▸ **YOUR OBJECTIVE**: Look through the records below, count the lines with the word "elementmedica", and reply with only the number.

::: DATA FOR PROCESSING

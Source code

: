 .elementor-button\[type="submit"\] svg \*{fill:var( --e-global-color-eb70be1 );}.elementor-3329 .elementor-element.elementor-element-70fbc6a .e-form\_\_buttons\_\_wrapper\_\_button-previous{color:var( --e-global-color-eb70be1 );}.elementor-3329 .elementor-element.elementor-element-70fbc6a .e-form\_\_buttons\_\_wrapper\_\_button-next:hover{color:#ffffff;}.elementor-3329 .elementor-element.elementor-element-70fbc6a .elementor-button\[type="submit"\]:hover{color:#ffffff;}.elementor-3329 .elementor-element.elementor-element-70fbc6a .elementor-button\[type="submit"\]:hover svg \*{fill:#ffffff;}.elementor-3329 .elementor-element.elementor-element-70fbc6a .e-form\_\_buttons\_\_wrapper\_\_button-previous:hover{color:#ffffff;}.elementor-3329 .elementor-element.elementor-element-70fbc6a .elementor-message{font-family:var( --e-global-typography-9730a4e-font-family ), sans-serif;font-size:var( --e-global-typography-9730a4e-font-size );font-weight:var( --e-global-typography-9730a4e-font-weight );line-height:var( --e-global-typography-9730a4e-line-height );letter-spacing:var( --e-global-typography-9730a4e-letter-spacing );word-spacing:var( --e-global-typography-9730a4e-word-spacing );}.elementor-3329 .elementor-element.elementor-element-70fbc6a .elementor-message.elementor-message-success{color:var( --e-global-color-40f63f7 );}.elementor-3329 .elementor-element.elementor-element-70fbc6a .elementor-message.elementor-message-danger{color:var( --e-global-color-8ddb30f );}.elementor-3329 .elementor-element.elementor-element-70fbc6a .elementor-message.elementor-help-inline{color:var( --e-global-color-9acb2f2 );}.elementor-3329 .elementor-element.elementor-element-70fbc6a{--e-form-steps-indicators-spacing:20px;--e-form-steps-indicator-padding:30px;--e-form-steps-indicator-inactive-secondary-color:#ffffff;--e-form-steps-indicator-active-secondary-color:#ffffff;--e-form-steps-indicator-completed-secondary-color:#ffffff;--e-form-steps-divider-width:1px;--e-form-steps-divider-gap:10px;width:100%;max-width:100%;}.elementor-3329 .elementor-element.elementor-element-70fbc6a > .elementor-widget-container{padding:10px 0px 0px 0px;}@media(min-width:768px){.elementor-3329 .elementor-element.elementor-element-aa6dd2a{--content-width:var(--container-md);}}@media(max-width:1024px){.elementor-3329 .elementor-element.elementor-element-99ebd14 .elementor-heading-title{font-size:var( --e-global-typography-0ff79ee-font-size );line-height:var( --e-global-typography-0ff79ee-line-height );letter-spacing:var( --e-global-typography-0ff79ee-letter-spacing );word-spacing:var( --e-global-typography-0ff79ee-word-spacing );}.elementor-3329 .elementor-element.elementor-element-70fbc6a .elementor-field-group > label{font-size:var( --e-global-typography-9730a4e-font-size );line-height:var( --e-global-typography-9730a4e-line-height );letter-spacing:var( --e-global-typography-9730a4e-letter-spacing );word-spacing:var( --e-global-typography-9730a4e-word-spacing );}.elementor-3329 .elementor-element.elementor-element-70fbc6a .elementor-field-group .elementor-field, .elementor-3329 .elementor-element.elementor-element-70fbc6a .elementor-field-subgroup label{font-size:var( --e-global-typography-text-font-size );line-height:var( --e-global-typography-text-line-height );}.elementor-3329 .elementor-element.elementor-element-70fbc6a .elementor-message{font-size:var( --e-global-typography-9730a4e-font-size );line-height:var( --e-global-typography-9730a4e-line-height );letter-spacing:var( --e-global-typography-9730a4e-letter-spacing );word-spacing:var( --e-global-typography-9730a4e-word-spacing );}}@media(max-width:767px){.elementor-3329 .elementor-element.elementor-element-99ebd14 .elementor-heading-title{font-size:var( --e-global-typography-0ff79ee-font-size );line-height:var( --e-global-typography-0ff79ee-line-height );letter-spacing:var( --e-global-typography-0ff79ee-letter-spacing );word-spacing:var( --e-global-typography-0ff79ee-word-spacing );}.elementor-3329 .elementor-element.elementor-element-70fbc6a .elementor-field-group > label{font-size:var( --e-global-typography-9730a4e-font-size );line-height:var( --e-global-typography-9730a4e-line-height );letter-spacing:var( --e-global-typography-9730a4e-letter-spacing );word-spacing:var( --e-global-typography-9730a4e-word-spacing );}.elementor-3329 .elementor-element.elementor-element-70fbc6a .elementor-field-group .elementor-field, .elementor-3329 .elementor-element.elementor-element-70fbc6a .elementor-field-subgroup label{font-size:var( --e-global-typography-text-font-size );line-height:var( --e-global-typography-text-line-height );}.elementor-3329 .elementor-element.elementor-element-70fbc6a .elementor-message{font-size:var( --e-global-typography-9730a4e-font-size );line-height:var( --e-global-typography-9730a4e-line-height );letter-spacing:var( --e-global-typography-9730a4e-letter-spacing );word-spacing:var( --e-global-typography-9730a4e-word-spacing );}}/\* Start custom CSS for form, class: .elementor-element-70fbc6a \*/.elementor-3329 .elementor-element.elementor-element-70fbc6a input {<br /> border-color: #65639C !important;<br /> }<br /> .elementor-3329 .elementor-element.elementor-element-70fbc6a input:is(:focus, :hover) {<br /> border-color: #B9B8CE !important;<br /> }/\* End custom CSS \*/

::::::
::: DATA FOR PROCESSING

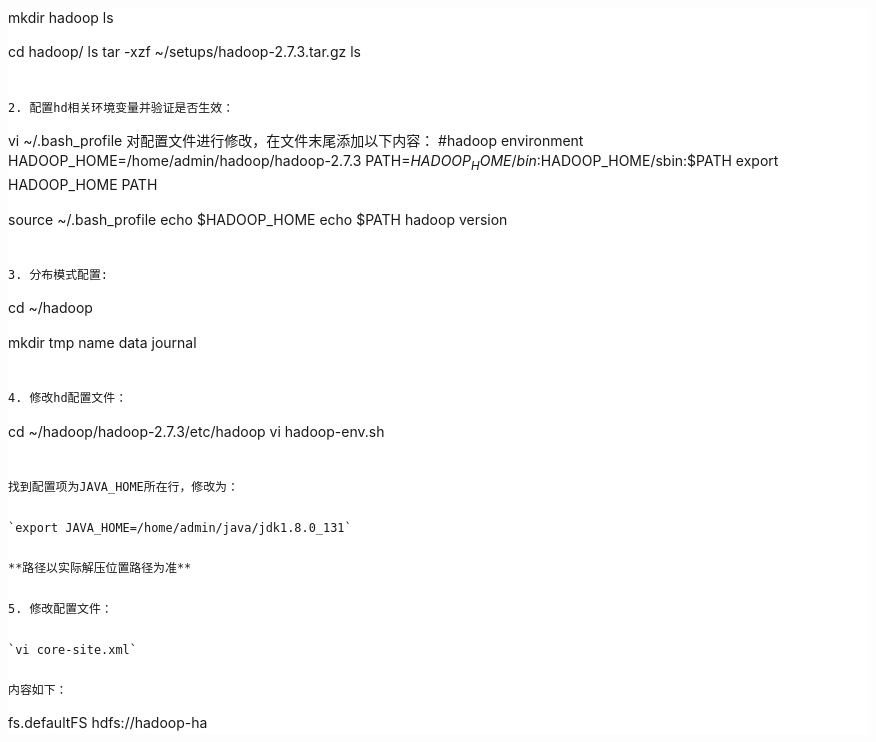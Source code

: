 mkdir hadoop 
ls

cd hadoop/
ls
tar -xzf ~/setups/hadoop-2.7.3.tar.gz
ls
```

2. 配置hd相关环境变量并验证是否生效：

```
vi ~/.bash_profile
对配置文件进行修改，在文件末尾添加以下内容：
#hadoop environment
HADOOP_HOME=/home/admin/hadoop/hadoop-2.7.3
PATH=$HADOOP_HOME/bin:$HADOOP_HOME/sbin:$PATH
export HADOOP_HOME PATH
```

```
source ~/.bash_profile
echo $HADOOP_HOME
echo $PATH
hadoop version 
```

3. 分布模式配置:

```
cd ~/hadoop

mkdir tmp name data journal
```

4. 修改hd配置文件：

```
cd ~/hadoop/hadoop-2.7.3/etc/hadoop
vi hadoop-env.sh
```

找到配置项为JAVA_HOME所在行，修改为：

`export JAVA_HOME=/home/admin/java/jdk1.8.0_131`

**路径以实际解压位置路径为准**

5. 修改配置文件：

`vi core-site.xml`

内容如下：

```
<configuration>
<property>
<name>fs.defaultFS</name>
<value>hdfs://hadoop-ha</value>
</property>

::::::
::: DATA FOR PROCESSING

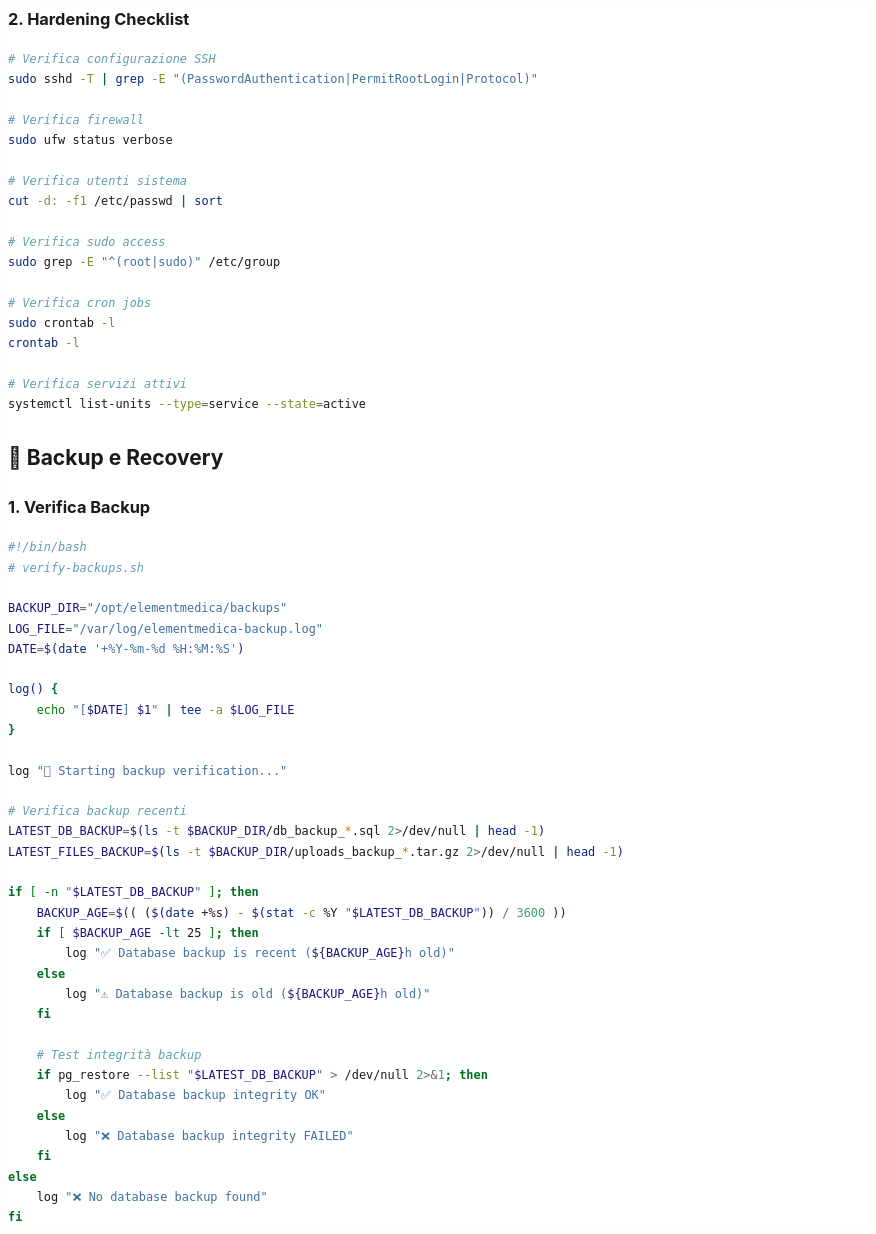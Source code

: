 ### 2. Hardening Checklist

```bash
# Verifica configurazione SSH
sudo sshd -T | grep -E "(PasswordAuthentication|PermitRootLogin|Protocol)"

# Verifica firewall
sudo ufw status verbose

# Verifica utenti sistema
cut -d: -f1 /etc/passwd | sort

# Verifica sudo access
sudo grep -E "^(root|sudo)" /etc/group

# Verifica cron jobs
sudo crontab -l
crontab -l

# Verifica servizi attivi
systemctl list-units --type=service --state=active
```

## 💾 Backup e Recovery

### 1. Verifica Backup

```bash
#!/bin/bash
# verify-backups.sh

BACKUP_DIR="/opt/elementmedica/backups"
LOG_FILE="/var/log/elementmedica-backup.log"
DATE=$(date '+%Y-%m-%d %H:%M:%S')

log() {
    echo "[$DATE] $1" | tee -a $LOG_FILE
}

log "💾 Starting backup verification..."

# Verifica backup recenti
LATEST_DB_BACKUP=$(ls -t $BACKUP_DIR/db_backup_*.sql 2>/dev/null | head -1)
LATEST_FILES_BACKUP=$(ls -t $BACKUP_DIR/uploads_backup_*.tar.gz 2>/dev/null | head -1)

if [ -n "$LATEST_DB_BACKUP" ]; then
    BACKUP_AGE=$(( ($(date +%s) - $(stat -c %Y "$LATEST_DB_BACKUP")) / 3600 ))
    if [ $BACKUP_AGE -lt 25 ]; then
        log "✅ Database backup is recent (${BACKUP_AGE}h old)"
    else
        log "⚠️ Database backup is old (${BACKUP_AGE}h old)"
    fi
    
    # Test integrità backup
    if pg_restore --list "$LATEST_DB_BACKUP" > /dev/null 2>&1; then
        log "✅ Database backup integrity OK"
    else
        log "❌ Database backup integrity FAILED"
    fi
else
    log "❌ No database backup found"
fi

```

::::::

▸ **EXERCISE SOLUTION**: 2